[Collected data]
____________________

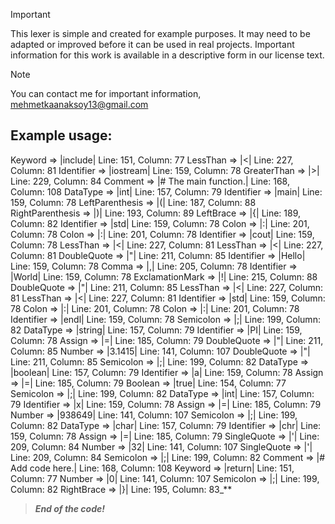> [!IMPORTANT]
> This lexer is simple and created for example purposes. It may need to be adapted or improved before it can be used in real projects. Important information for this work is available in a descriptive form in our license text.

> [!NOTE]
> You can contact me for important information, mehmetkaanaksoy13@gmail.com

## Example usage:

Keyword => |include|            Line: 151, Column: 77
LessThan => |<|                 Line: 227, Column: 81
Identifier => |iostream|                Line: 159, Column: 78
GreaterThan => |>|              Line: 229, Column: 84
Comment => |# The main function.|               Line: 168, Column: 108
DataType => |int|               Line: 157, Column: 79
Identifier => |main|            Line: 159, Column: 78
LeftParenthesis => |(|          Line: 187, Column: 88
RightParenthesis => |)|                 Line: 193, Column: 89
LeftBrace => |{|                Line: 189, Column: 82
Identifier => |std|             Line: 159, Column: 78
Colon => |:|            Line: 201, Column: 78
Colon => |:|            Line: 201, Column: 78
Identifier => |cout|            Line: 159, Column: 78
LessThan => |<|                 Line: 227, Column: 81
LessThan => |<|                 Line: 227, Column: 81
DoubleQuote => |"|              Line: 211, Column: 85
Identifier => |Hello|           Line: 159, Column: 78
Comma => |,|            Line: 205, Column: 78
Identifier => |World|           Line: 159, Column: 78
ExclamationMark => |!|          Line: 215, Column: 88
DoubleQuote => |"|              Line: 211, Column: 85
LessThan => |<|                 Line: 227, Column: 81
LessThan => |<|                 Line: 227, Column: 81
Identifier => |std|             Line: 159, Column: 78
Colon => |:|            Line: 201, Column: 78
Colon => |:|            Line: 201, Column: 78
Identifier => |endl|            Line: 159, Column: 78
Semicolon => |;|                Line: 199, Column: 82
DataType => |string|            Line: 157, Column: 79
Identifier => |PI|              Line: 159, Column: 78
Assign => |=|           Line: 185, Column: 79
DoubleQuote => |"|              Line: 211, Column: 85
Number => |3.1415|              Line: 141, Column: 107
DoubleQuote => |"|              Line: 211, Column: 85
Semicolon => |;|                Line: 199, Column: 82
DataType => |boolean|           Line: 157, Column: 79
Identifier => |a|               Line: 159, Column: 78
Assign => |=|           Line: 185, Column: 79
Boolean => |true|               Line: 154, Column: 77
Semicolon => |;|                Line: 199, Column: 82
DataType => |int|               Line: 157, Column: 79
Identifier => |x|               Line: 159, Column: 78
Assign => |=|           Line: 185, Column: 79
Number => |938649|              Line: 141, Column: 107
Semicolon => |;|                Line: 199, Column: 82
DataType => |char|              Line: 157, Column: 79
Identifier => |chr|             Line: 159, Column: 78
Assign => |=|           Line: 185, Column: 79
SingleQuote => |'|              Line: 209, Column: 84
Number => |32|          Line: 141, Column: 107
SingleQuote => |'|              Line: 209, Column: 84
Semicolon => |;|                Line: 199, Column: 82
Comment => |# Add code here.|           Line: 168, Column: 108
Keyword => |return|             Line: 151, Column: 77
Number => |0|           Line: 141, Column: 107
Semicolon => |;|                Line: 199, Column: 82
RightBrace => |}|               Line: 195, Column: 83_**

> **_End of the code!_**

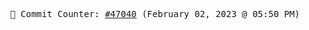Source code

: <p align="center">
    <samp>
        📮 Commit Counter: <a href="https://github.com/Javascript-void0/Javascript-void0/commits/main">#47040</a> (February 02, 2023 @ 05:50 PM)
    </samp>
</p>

____________________

> **What to produce**
Transcribe all the lines above exactly; any image among them is skipped.

> **Result of the exercise**
> [!IMPORTANT]
> This lexer is simple and created for example purposes. It may need to be adapted or improved before it can be used in real projects. Important information for this work is available in a descriptive form in our license text.

> [!NOTE]
> You can contact me for important information, mehmetkaanaksoy13@gmail.com

## Example usage:

Keyword => |include|            Line: 151, Column: 77
LessThan => |<|                 Line: 227, Column: 81
Identifier => |iostream|                Line: 159, Column: 78
GreaterThan => |>|              Line: 229, Column: 84
Comment => |# The main function.|               Line: 168, Column: 108
DataType => |int|               Line: 157, Column: 79
Identifier => |main|            Line: 159, Column: 78
LeftParenthesis => |(|          Line: 187, Column: 88
RightParenthesis => |)|                 Line: 193, Column: 89
LeftBrace => |{|                Line: 189, Column: 82
Identifier => |std|             Line: 159, Column: 78
Colon => |:|            Line: 201, Column: 78
Colon => |:|            Line: 201, Column: 78
Identifier => |cout|            Line: 159, Column: 78
LessThan => |<|                 Line: 227, Column: 81
LessThan => |<|                 Line: 227, Column: 81
DoubleQuote => |"|              Line: 211, Column: 85
Identifier => |Hello|           Line: 159, Column: 78
Comma => |,|            Line: 205, Column: 78
Identifier => |World|           Line: 159, Column: 78
ExclamationMark => |!|          Line: 215, Column: 88
DoubleQuote => |"|              Line: 211, Column: 85
LessThan => |<|                 Line: 227, Column: 81
LessThan => |<|                 Line: 227, Column: 81
Identifier => |std|             Line: 159, Column: 78
Colon => |:|            Line: 201, Column: 78
Colon => |:|            Line: 201, Column: 78
Identifier => |endl|            Line: 159, Column: 78
Semicolon => |;|                Line: 199, Column: 82
DataType => |string|            Line: 157, Column: 79
Identifier => |PI|              Line: 159, Column: 78
Assign => |=|           Line: 185, Column: 79
DoubleQuote => |"|              Line: 211, Column: 85
Number => |3.1415|              Line: 141, Column: 107
DoubleQuote => |"|              Line: 211, Column: 85
Semicolon => |;|                Line: 199, Column: 82
DataType => |boolean|           Line: 157, Column: 79
Identifier => |a|               Line: 159, Column: 78
Assign => |=|           Line: 185, Column: 79
Boolean => |true|               Line: 154, Column: 77
Semicolon => |;|                Line: 199, Column: 82
DataType => |int|               Line: 157, Column: 79
Identifier => |x|               Line: 159, Column: 78
Assign => |=|           Line: 185, Column: 79
Number => |938649|              Line: 141, Column: 107
Semicolon => |;|                Line: 199, Column: 82
DataType => |char|              Line: 157, Column: 79
Identifier => |chr|             Line: 159, Column: 78
Assign => |=|           Line: 185, Column: 79
SingleQuote => |'|              Line: 209, Column: 84
Number => |32|          Line: 141, Column: 107
SingleQuote => |'|              Line: 209, Column: 84
Semicolon => |;|                Line: 199, Column: 82
Comment => |# Add code here.|           Line: 168, Column: 108
Keyword => |return|             Line: 151, Column: 77
Number => |0|           Line: 141, Column: 107
Semicolon => |;|                Line: 199, Column: 82
RightBrace => |}|               Line: 195, Column: 83_**

> **_End of the code!_**

Source code

: <p align="center">
    <samp>
        📮 Commit Counter: <a href="https://github.com/Javascript-void0/Javascript-void0/commits/main">#47040</a> (February 02, 2023 @ 05:50 PM)
    </samp>
</p>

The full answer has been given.